**** DATA FOR PROCESSING
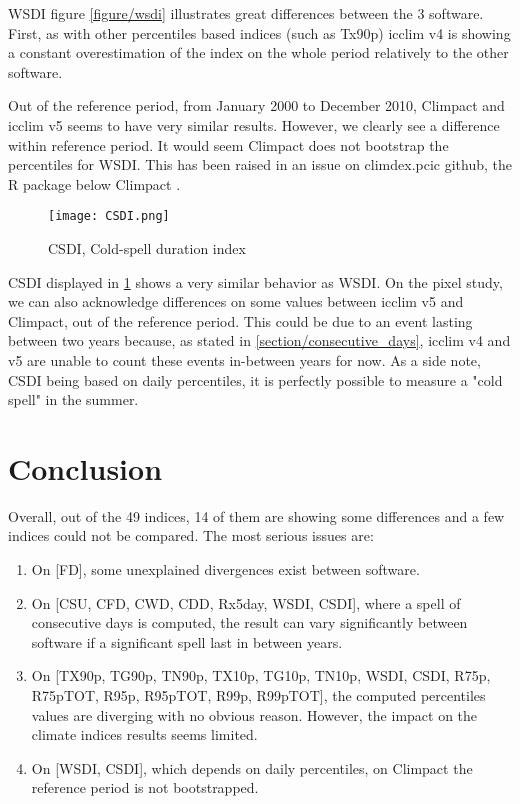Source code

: \documentclass[a4paper,11pt]{article}
\begin{document}
        WSDI figure \ref{figure/wsdi} illustrates great differences between the 3 software.\\
        First, as with other percentiles based indices (such as Tx90p) icclim v4 is showing a constant overestimation of the index on the whole period relatively to the other software.

        Out of the reference period, from January 2000 to December 2010, Climpact and icclim v5 seems to have very similar results.
        However, we clearly see a difference within reference period. It would seem Climpact does not bootstrap the percentiles for WSDI.
        This has been raised in an issue on climdex.pcic github, the R package below Climpact \cite{gh/wsdi_issue}.
    
        \begin{figure}[h]
            \centering
            \texttt{[image: CSDI.png]}
            \caption{CSDI, Cold-spell duration index}
            \label{figure/csdi}
        \end{figure}

        CSDI displayed in \ref{figure/csdi} shows a very similar behavior as WSDI.
        On the pixel study, we can also acknowledge differences on some values between icclim v5 and Climpact, out of the reference period.
        This could be due to an event lasting between two years because, as stated in \ref{section/consecutive_days}, icclim v4 and v5 are unable to count these events in-between years for now.
        As a side note, CSDI being based on daily percentiles, it is perfectly possible to measure a "cold spell" in the summer.

\part{Conclusion}
    Overall, out of the 49 indices, 14 of them are showing some differences and a few indices could not be compared.
    The most serious issues are:
    \begin{enumerate}
        \item On [FD], some unexplained divergences exist between software.
        \item On [CSU, CFD, CWD, CDD, Rx5day, WSDI, CSDI], where a spell of consecutive days is computed, the result can vary significantly between software if a significant spell last in between years.
        \item On [TX90p, TG90p, TN90p, TX10p, TG10p, TN10p, WSDI, CSDI, R75p, R75pTOT, R95p, R95pTOT, R99p, R99pTOT], the computed percentiles values are diverging with no obvious reason. However, the impact on the climate indices results seems limited.
        \item On [WSDI, CSDI], which depends on daily percentiles, on Climpact the reference period is not bootstrapped.
    \end{enumerate}
\end{document}
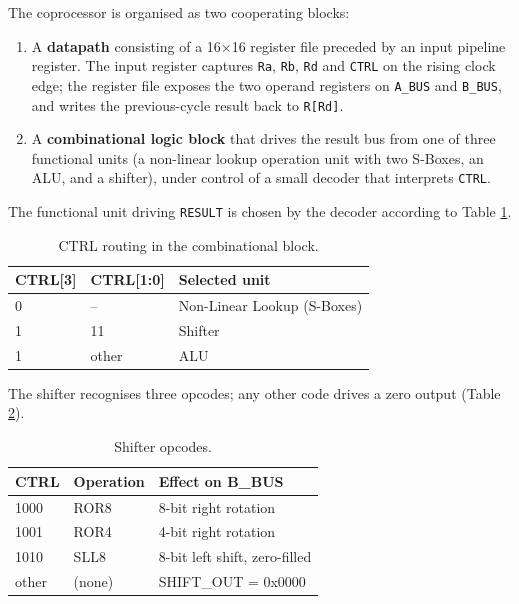 \documentclass[11pt,a4paper]{article}
\begin{document}
The coprocessor is organised as two cooperating blocks:

\begin{enumerate}[leftmargin=*]
  \item A \textbf{datapath} consisting of a 16$\times$16 register file
        preceded by an input pipeline register. The input register
        captures \texttt{Ra}, \texttt{Rb}, \texttt{Rd} and
        \texttt{CTRL} on the rising clock edge; the register file
        exposes the two operand registers on \texttt{A\_BUS} and
        \texttt{B\_BUS}, and writes the previous-cycle result back to
        \texttt{R[Rd]}.
  \item A \textbf{combinational logic block} that drives the result
        bus from one of three functional units (a non-linear
        lookup operation unit with two S-Boxes, an ALU, and a
        shifter), under control of a small decoder that interprets
        \texttt{CTRL}.
\end{enumerate}

The functional unit driving \texttt{RESULT} is chosen by the decoder
according to Table \ref{tab:ctrl-routing}.

\begin{table}[H]
  \centering
  \caption{CTRL routing in the combinational block.}
  \label{tab:ctrl-routing}
  \begin{tabular}{@{}lll@{}}
    \toprule
    \textbf{CTRL[3]} & \textbf{CTRL[1:0]} & \textbf{Selected unit} \\
    \midrule
    0 & --     & Non-Linear Lookup (S-Boxes) \\
    1 & 11     & Shifter                     \\
    1 & other  & ALU                         \\
    \bottomrule
  \end{tabular}
\end{table}

The shifter recognises three opcodes; any other code drives a zero
output (Table \ref{tab:shifter-ops}).

\begin{table}[H]
  \centering
  \caption{Shifter opcodes.}
  \label{tab:shifter-ops}
  \begin{tabular}{@{}lll@{}}
    \toprule
    \textbf{CTRL} & \textbf{Operation} & \textbf{Effect on B\_BUS} \\
    \midrule
    1000  & ROR8 & 8-bit right rotation \\
    1001  & ROR4 & 4-bit right rotation \\
    1010  & SLL8 & 8-bit left shift, zero-filled \\
    other & (none) & SHIFT\_OUT = 0x0000 \\
    \bottomrule
  \end{tabular}
\end{table}
\end{document}
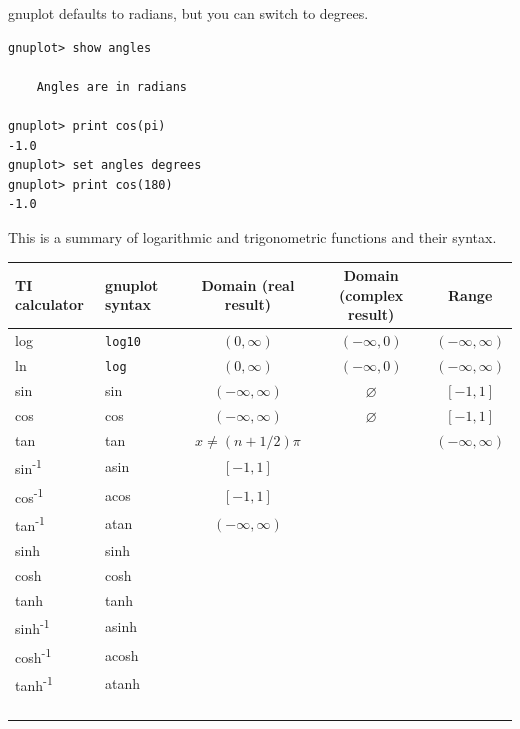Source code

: \documentclass[11pt,letterpaper]{report}
\begin{document}
gnuplot defaults to radians, but you can switch to degrees.

\begin{lstlisting}
gnuplot> show angles

	Angles are in radians

gnuplot> print cos(pi)
-1.0
gnuplot> set angles degrees
gnuplot> print cos(180)
-1.0
\end{lstlisting}

This is a summary of logarithmic and trigonometric functions and their syntax.

\noindent
\begin{tabular}{|l|l|c|c|c|}
\hline 
TI calculator & gnuplot syntax & Domain (real result) & Domain (complex result) & Range\\ 
\hline 
log & \verb+log10+ & $(0, \infty)$ & $(-\infty,0)$ & $(-\infty,\infty)$ \\
\hline
ln & \verb+log+ & $(0, \infty)$ & $(-\infty,0)$ & $(-\infty,\infty)$ \\ 
\hline
sin & sin & $(-\infty,\infty)$ & $\varnothing$ & $[-1,1]$ \\
\hline
cos & cos & $(-\infty,\infty)$ & $\varnothing$ & $[-1,1]$ \\ 
\hline
tan & tan & $x \neq (n+1/2)\pi$ & & $(-\infty,\infty)$ \\
\hline
sin\textsuperscript{-1}& asin & $[-1,1]$ &  & \\ 
\hline
cos\textsuperscript{-1}& acos & $[-1,1]$ & &  \\
\hline
tan\textsuperscript{-1}& atan & $(-\infty,\infty)$ & & \\ 
\hline
sinh & sinh & & & \\ 
\hline
cosh & cosh & & & \\ 
\hline
tanh & tanh & & & \\ 
\hline
sinh\textsuperscript{-1}& asinh & & & \\ 
\hline
cosh\textsuperscript{-1}& acosh & & & \\ 
\hline
tanh\textsuperscript{-1}& atanh & & & \\ 
\hline
& & & &  \\ 
\hline
& & & &  \\ 
\hline
& & & &  \\ 
\hline
& & & &  \\ 
\hline
\end{tabular}
\end{document}
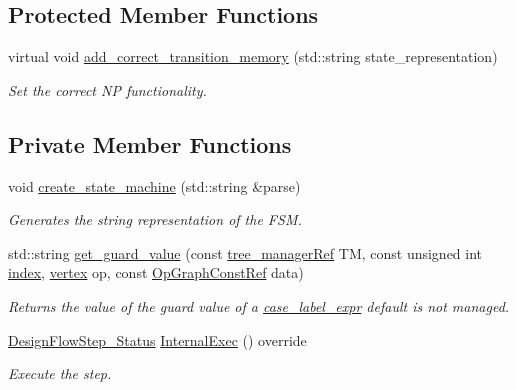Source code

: \subsection*{Protected Member Functions}
\begin{DoxyCompactItemize}
\item 
virtual void \hyperlink{classfsm__controller_a80e22f1c0437e36734f4339828e44e68}{add\+\_\+correct\+\_\+transition\+\_\+memory} (std\+::string state\+\_\+representation)
\begin{DoxyCompactList}\small\item\em Set the correct NP functionality. \end{DoxyCompactList}\end{DoxyCompactItemize}
\subsection*{Private Member Functions}
\begin{DoxyCompactItemize}
\item 
void \hyperlink{classfsm__controller_ab27526609ea8054ed2dfc08112900892}{create\+\_\+state\+\_\+machine} (std\+::string \&parse)
\begin{DoxyCompactList}\small\item\em Generates the string representation of the F\+SM. \end{DoxyCompactList}\item 
std\+::string \hyperlink{classfsm__controller_ac82a6e93ab9750f50a8565b72e1a028b}{get\+\_\+guard\+\_\+value} (const \hyperlink{tree__manager_8hpp_a96ff150c071ce11a9a7a1e40590f205e}{tree\+\_\+manager\+Ref} TM, const unsigned int \hyperlink{tutorial__pact__2019_2Introduction_2third_2include_2Keccak_8h_a028c9bdc8344cca38ab522a337074797}{index}, \hyperlink{graph_8hpp_abefdcf0544e601805af44eca032cca14}{vertex} op, const \hyperlink{op__graph_8hpp_a9a0b240622c47584bee6951a6f5de746}{Op\+Graph\+Const\+Ref} data)
\begin{DoxyCompactList}\small\item\em Returns the value of the guard value of a \hyperlink{structcase__label__expr}{case\+\_\+label\+\_\+expr} default is not managed. \end{DoxyCompactList}\item 
\hyperlink{design__flow__step_8hpp_afb1f0d73069c26076b8d31dbc8ebecdf}{Design\+Flow\+Step\+\_\+\+Status} \hyperlink{classfsm__controller_a7fd76ef3d980cdcc8451bfd2e3ea3537}{Internal\+Exec} () override
\begin{DoxyCompactList}\small\item\em Execute the step. \end{DoxyCompactList}\end{DoxyCompactItemize}
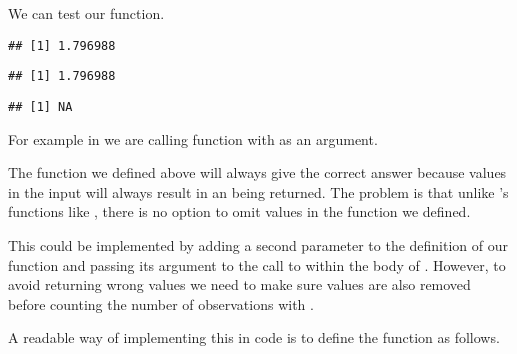 \documentclass[krantz2]{krantz}\usepackage{knitr}
\begin{document}
We can test our function.

\begin{knitrout}\footnotesize
{}\color{fgcolor}\begin{kframe}
\begin{alltt}
 \hlkwb{<-} \hlstd{(}\hlstd{,} \hlstd{,} \hlstd{,} \hlopt{-}\hlstd{)}
 \hlkwb{<-}  \hlstd{)}
\hlstd{(} 
\end{alltt}
\begin{verbatim}
## [1] 1.796988
\end{verbatim}
\begin{alltt}
\end{alltt}
\begin{verbatim}
## [1] 1.796988
\end{verbatim}
\begin{alltt}
\end{alltt}
\begin{verbatim}
## [1] NA
\end{verbatim}
\end{kframe}
\end{knitrout}

For example in  we are calling function  with  as an argument.

The function we defined above will always give the correct answer because  values in the input will always result in an  being returned. The problem is that unlike \Rlang's functions like , there is no option to omit  values in the function we defined.

This could be implemented by adding a second parameter  to the definition of our function and passing its argument to the call to  within the body of . However, to avoid returning wrong values we need to make sure  values are also removed before counting the number of observations with .

A readable way of implementing this in code is to define the function as follows.

\begin{knitrout}\footnotesize
{}\color{fgcolor}\begin{kframe}
\begin{alltt}
 \hlkwb{<-} \hlstd{(}\hlstd{,}  \hlstd{=} \hlstd{) \{}
  
    \hlkwb{<-} 
 \hlstd{\}}
 \hlstd{(}\hlopt{/}
\hlstd{\}}
\end{alltt}
\end{kframe}
\end{knitrout}
\end{document}

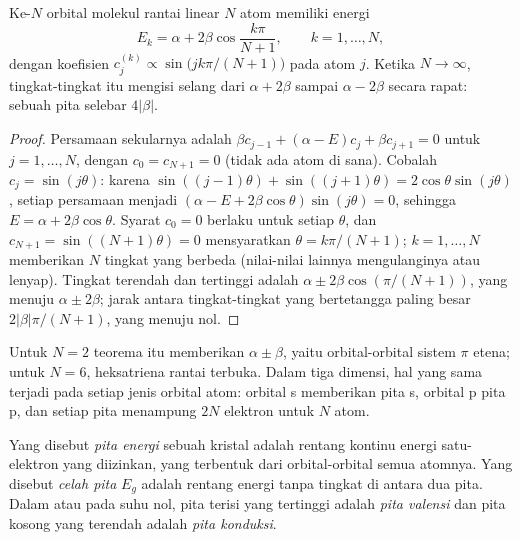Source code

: \begin{theorem}\label{thm:b3:solid-state:chain}
Ke-$N$ orbital molekul rantai linear $N$ atom memiliki energi
\[
  E_k = \alpha + 2\beta\cos\frac{k\pi}{N + 1}, \qquad k = 1, \dots, N,
\]
dengan koefisien $c_j^{(k)} \propto \sin\bigl(jk\pi/(N + 1)\bigr)$ pada atom $j$. Ketika $N \to \infty$, tingkat-tingkat itu mengisi
selang dari $\alpha + 2\beta$ sampai $\alpha - 2\beta$ secara rapat: sebuah pita selebar $4|\beta|$.
\end{theorem}

\begin{proof}
Persamaan sekularnya adalah $\beta c_{j-1} + (\alpha - E)c_j + \beta c_{j+1} = 0$ untuk $j = 1, \dots, N$, dengan $c_0 = c_{N+1} = 0$
(tidak ada atom di sana). Cobalah $c_j = \sin(j\theta)$: karena $\sin((j - 1)\theta) + \sin((j + 1)\theta) = 2\cos\theta\sin(j\theta)$, setiap
persamaan menjadi $(\alpha - E + 2\beta\cos\theta)\sin(j\theta) = 0$, sehingga $E = \alpha + 2\beta\cos\theta$. Syarat $c_0 = 0$ berlaku
untuk setiap $\theta$, dan $c_{N+1} = \sin((N + 1)\theta) = 0$ mensyaratkan $\theta = k\pi/(N + 1)$; $k = 1, \dots, N$ memberikan $N$ tingkat
yang berbeda (nilai-nilai lainnya mengulanginya atau lenyap). Tingkat terendah dan tertinggi adalah
$\alpha \pm 2\beta\cos(\pi/(N + 1))$, yang menuju $\alpha \pm 2\beta$; jarak antara tingkat-tingkat yang bertetangga paling besar
$2|\beta|\pi/(N + 1)$, yang menuju nol.
\end{proof}

Untuk $N = 2$ teorema itu memberikan $\alpha \pm \beta$, yaitu orbital-orbital sistem $\pi$ etena; untuk
$N = 6$, heksatriena rantai terbuka. Dalam tiga dimensi, hal yang sama terjadi pada
setiap jenis orbital atom: orbital s memberikan pita s, orbital p pita p,
dan setiap pita menampung $2N$ elektron untuk $N$ atom.

\begin{definition}[Pita]\label{def:b3:solid-state:band}
Yang disebut \emph{pita energi} sebuah kristal adalah rentang kontinu
energi satu-elektron yang diizinkan, yang terbentuk dari orbital-orbital semua atomnya. Yang disebut
\emph{celah pita} $E_g$ adalah rentang energi tanpa tingkat di antara dua
pita. Dalam  atau  pada suhu nol, pita terisi yang
tertinggi adalah \emph{pita valensi} dan pita kosong yang terendah
adalah \emph{pita konduksi}.
\end{definition}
********
INSTRUCTIONS TO FOLLOW: Lines above with "some" in them are the ones to copy.

ANSWER FOR THIS EXERCISE:
        On the pixel study, we can also acknowledge differences on some values between icclim v5 and Climpact, out of the reference period.
    Overall, out of the 49 indices, 14 of them are showing some differences and a few indices could not be compared.
        \item On [FD], some unexplained divergences exist between software.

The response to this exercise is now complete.